The patient was then transferred to the catheterization laboratory, where coronary angiography showed diffuse spasm throughout the left coronary tree, more pronounced in the distal segments, with patent mammary grafts (Figure 1). The spasm did not resolve despite intracoronary nitroglycerin administration, so a stent was implanted in the left main stem, but no significant angiographic improvement was observed.
Postoperative angiogram: left oblique (A), posteroanterior (B), and lateral (C). Patent RMA and LMA grafts and diffuse spasm of the coronary tree distal to the anastomoses (arrows) can be seen. Extracorporeal membrane oxygenator venous cannula (asterisk). RMA, right mammary artery graft; LMA, left mammary artery graft.
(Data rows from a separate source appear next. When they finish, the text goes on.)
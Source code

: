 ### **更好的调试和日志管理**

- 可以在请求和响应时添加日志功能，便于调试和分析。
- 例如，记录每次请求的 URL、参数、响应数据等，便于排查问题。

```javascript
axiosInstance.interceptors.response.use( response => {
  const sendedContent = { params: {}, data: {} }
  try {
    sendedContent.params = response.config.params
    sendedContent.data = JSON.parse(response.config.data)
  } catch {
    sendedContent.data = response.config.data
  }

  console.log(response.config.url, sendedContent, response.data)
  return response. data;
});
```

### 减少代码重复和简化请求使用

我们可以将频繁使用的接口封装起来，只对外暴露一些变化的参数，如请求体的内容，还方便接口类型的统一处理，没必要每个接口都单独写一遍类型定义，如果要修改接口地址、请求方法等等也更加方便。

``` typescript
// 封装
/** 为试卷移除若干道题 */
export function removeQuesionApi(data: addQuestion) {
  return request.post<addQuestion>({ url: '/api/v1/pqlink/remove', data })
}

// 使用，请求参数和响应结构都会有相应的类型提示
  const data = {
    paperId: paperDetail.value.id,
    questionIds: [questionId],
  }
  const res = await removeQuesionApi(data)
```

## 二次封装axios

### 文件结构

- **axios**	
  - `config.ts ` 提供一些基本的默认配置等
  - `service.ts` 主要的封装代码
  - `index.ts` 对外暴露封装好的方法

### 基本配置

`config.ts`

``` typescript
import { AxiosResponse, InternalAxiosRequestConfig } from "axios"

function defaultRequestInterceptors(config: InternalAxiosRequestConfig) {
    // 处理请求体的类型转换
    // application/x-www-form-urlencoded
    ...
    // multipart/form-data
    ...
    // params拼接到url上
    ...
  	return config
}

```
The patient was transferred to the postanesthesia care unit, and for the following 6hours remained on ECMO at 3.8-4 L/min, with good urine output and systolic pulmonary pressures of around 60 mmHg. Transesophageal echocardiography showed a distended, akinetic left ventricle unable to open the aortic valve.
It was decided to unload the left ventricle by implanting an Impella CP via femoral puncture, after removing the counterpulsation balloon (Figure 2). In simultaneous mode, a flow was achieved of 3.8-4.2 L/min with ECMO and 1.2-1.9 L/min with the Impella; adequate left ventricular emptying was observed and pulmonary arterial pressure decreased. Lactate was reduced from 9.41 to 2.06 mmol/L at 8hours after Impella implantation. Peak troponin I was 320 ng/mL on the first day postoperatively.
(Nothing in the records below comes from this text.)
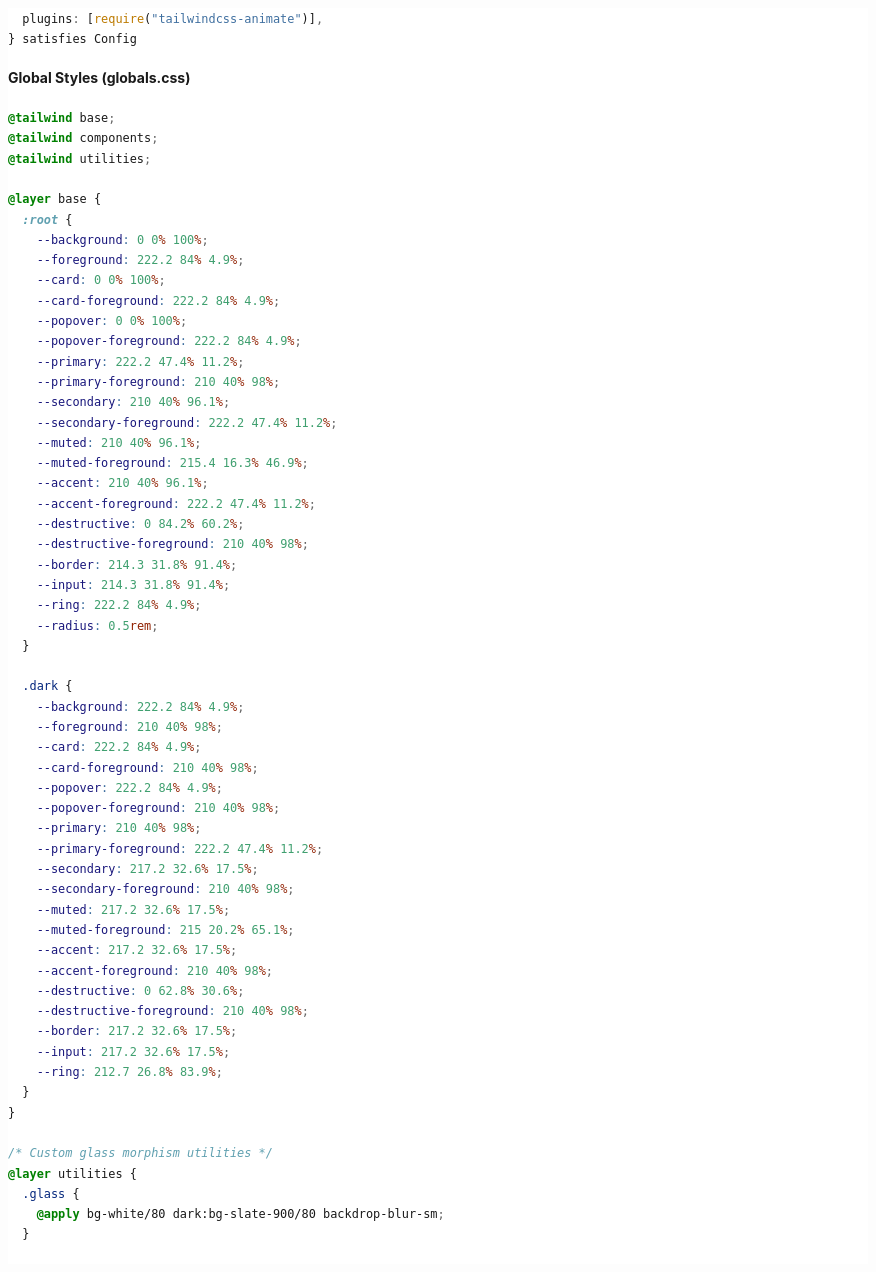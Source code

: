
 ```typescript
  plugins: [require("tailwindcss-animate")],
} satisfies Config
```

#### **Global Styles (globals.css)**
```css
@tailwind base;
@tailwind components;
@tailwind utilities;

@layer base {
  :root {
    --background: 0 0% 100%;
    --foreground: 222.2 84% 4.9%;
    --card: 0 0% 100%;
    --card-foreground: 222.2 84% 4.9%;
    --popover: 0 0% 100%;
    --popover-foreground: 222.2 84% 4.9%;
    --primary: 222.2 47.4% 11.2%;
    --primary-foreground: 210 40% 98%;
    --secondary: 210 40% 96.1%;
    --secondary-foreground: 222.2 47.4% 11.2%;
    --muted: 210 40% 96.1%;
    --muted-foreground: 215.4 16.3% 46.9%;
    --accent: 210 40% 96.1%;
    --accent-foreground: 222.2 47.4% 11.2%;
    --destructive: 0 84.2% 60.2%;
    --destructive-foreground: 210 40% 98%;
    --border: 214.3 31.8% 91.4%;
    --input: 214.3 31.8% 91.4%;
    --ring: 222.2 84% 4.9%;
    --radius: 0.5rem;
  }

  .dark {
    --background: 222.2 84% 4.9%;
    --foreground: 210 40% 98%;
    --card: 222.2 84% 4.9%;
    --card-foreground: 210 40% 98%;
    --popover: 222.2 84% 4.9%;
    --popover-foreground: 210 40% 98%;
    --primary: 210 40% 98%;
    --primary-foreground: 222.2 47.4% 11.2%;
    --secondary: 217.2 32.6% 17.5%;
    --secondary-foreground: 210 40% 98%;
    --muted: 217.2 32.6% 17.5%;
    --muted-foreground: 215 20.2% 65.1%;
    --accent: 217.2 32.6% 17.5%;
    --accent-foreground: 210 40% 98%;
    --destructive: 0 62.8% 30.6%;
    --destructive-foreground: 210 40% 98%;
    --border: 217.2 32.6% 17.5%;
    --input: 217.2 32.6% 17.5%;
    --ring: 212.7 26.8% 83.9%;
  }
}

/* Custom glass morphism utilities */
@layer utilities {
  .glass {
    @apply bg-white/80 dark:bg-slate-900/80 backdrop-blur-sm;
  }
  
```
Assistance with Impella was gradually reduced after 72hours and after confirmation of an improved left ventricular function. The Impella and ECMO were removed surgically after 96hours and 6 days, respectively. The patient progressed satisfactorily, but still had moderate systolic dysfunction at discharge.
VA-ECMO is a safe and effective alternative treatment for coronary spasm, as it provides an adequate output, although it can be insufficient to unload the left ventricle. Among the measures to facilitate ventricular emptying and avoid distension of cardiac chambers are balloon counterpulsation (which was ineffective in our patient), percutaneous atrial septostomy, central cannulation for ECMO, and Impella implantation.4,5 Recently it has been observed that the combined use of ECMO and Impella can provide better outcomes than ECMO alone,6 although it must be remembered that both techniques are invasive and not free from thrombotic or hemorrhagic vascular complications. The case presented here describes for the first time the combined use of ECMO and Impella in cardiogenic shock secondary to postoperative refractory coronary spasm.